It’s surprising, though perhaps it shouldn’t be, just how many people have exactly the same problems. A large percentage of calls I take relates to inability to set up wireless routers. These complicated, cantankerous devices, and the convoluted way in which they relate to people’s computers, cause a lot of trouble and misunderstandings, not to mention frustration. Small wonder that some companies can charge as much as $100 simply to have someone come out and set up a home network. There have been some times when even I’ve felt like it might be worth it to pay someone that much.

Another frequent stumper is the way Microsoft now bundles a trial version of Microsoft Office with every installation of Windows 7. Except it isn’t really a “trial” version so much as it is a “Schroedinger’s version”—when presented with a product key, it’s the real deal; if not, it’s a trial.
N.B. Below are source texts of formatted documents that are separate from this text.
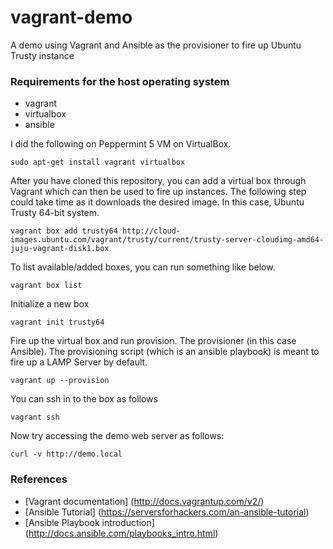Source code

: # vagrant-demo
A demo using Vagrant and Ansible as the provisioner to fire up Ubuntu Trusty instance

### Requirements for the host operating system

- vagrant
- virtualbox
- ansible

I did the following on Peppermint 5 VM on VirtualBox.

``` 
sudo apt-get install vagrant virtualbox
```

After you have cloned this repository, you can add a virtual box through Vagrant which can then be used to fire up instances. The following step could take time as it downloads the desired image. In this case, Ubuntu Trusty 64-bit system.
 
``` 
vagrant box add trusty64 http://cloud-images.ubuntu.com/vagrant/trusty/current/trusty-server-cloudimg-amd64-juju-vagrant-disk1.box
```

To list available/added boxes, you can run something like below. 

``` 
vagrant box list
```

Initialize a new box

``` 
vagrant init trusty64
```

Fire up the virtual box and run provision. The provisioner (in this case Ansible). The provisioning script (which is an ansible playbook) is meant to fire up a LAMP Server by default.

```
vagrant up --provision
```

You can ssh in to the box as follows

``` 
vagrant ssh
```

Now try accessing the demo web server as follows:

```
curl -v http://demo.local
```
 
### References

- [Vagrant documentation] (http://docs.vagrantup.com/v2/)
- [Ansible Tutorial] (https://serversforhackers.com/an-ansible-tutorial)
- [Ansible Playbook introduction] (http://docs.ansible.com/playbooks_intro.html)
It looks exactly the same either way when you start it up; the only difference is that some computers have a card with a serial number bundled with them.

Since it doesn’t look like a trial when you first run it (it says it wants a product key and there’s a little tiny button in the corner saying “Trial”) and the only place it says it is a trial, before purchase, is in the very fine print on the item’s description (and who reads that), it’s only natural for anyone who buys a new computer and sees the Microsoft Office icon on their desktop to assume their computer just “came with it”.

There have been remarkably few examples of the proverbial “cup holder” school of stupid computer user—certainly a lot fewer than the humor sites would lead you to expect. These people are not idiots, by any stretch of the imagination—they’re just normal people, confused by a technology industry that seems to take perverse pleasure in being as obfuscatory as possible. One person who called me about the Microsoft Office conundrum works in launch tracking at Cape Canaveral, and has probably forgotten more about electronics than I’ll ever know! But unfamiliar technology frustrates everyone equally—even people with engineering degrees from MIT.

The aggravating thing to me is that at least some of these cases stem from venality or sheer apathy on the part of technology companies. Why do they even do it? Do they think it’s somehow going to make people more willing to buy their product?

How hard would it be for Microsoft to change the launch screen to say “This is a trial version, unless there was a piece of paper with a registration key on it bundled with this computer” rather than just blandly ask for the key people will assume they were supposed to get? What chance does the average not-so-tech-savvy person have against that kind of obfuscation?

It reminds me of the time I misguidedly talked my parents into buying a refurbished iPod Shuffle, thinking Dad could use it to listen to the audiobooks I’d given him. Apple made incredibly simple devices, didn’t they? It should be easy to show him how to use it. Only…he never could figure out how to work it, and eventually lost it. $100 down the drain.

I think there is a tendency, especially on the part of computer geeks, to assume that just because something is easy for us, it ought to be easy for everyone. This, in turn, leads to disdain for “idiots” who can’t manage it, and for companies that charge for “easy” services like e-book device setup or computer repair.

But there are things that all of us don’t want to, or don’t know how to do, and find it more worthwhile to pay someone else to do them than to take the time or spend the money to learn how for ourselves. How many people who scoff at paying $30 to set up an e-book device will still turn right around and pay that same amount every few months for someone to open a couple of valves and replace a couple of swappable components on their cars? Not everybody will want to or even be able to devote the time or interest to learning how everything works.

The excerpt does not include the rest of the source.